Supplied information >>
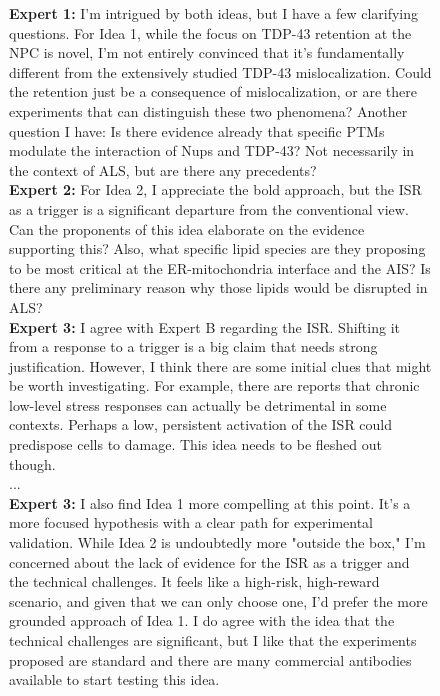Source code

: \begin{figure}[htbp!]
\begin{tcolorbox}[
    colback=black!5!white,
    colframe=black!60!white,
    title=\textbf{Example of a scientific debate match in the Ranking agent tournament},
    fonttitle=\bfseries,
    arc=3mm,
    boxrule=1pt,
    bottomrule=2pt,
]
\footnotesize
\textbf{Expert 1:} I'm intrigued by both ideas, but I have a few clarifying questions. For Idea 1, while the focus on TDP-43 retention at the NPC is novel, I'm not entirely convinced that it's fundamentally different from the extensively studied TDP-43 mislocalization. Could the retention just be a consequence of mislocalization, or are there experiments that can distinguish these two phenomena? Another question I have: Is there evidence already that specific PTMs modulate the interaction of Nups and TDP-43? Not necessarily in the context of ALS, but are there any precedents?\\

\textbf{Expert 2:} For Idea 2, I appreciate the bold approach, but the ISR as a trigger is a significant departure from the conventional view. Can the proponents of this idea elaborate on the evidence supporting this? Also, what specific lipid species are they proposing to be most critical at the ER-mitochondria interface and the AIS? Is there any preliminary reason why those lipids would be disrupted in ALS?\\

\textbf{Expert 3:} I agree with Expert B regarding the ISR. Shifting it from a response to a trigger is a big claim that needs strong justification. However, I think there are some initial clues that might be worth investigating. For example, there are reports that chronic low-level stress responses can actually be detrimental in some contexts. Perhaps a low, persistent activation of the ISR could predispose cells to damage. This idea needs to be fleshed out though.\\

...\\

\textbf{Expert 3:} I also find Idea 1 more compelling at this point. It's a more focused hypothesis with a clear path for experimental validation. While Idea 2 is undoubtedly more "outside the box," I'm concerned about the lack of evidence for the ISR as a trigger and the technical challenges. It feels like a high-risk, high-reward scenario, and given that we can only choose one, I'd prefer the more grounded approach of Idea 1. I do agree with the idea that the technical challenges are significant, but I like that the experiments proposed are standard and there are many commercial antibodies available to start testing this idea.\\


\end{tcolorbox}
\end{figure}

Task goal >> Copy, from the material, each line that holds the string "white".

Answer to the problem >>
    colback=black!5!white,
    colframe=black!60!white,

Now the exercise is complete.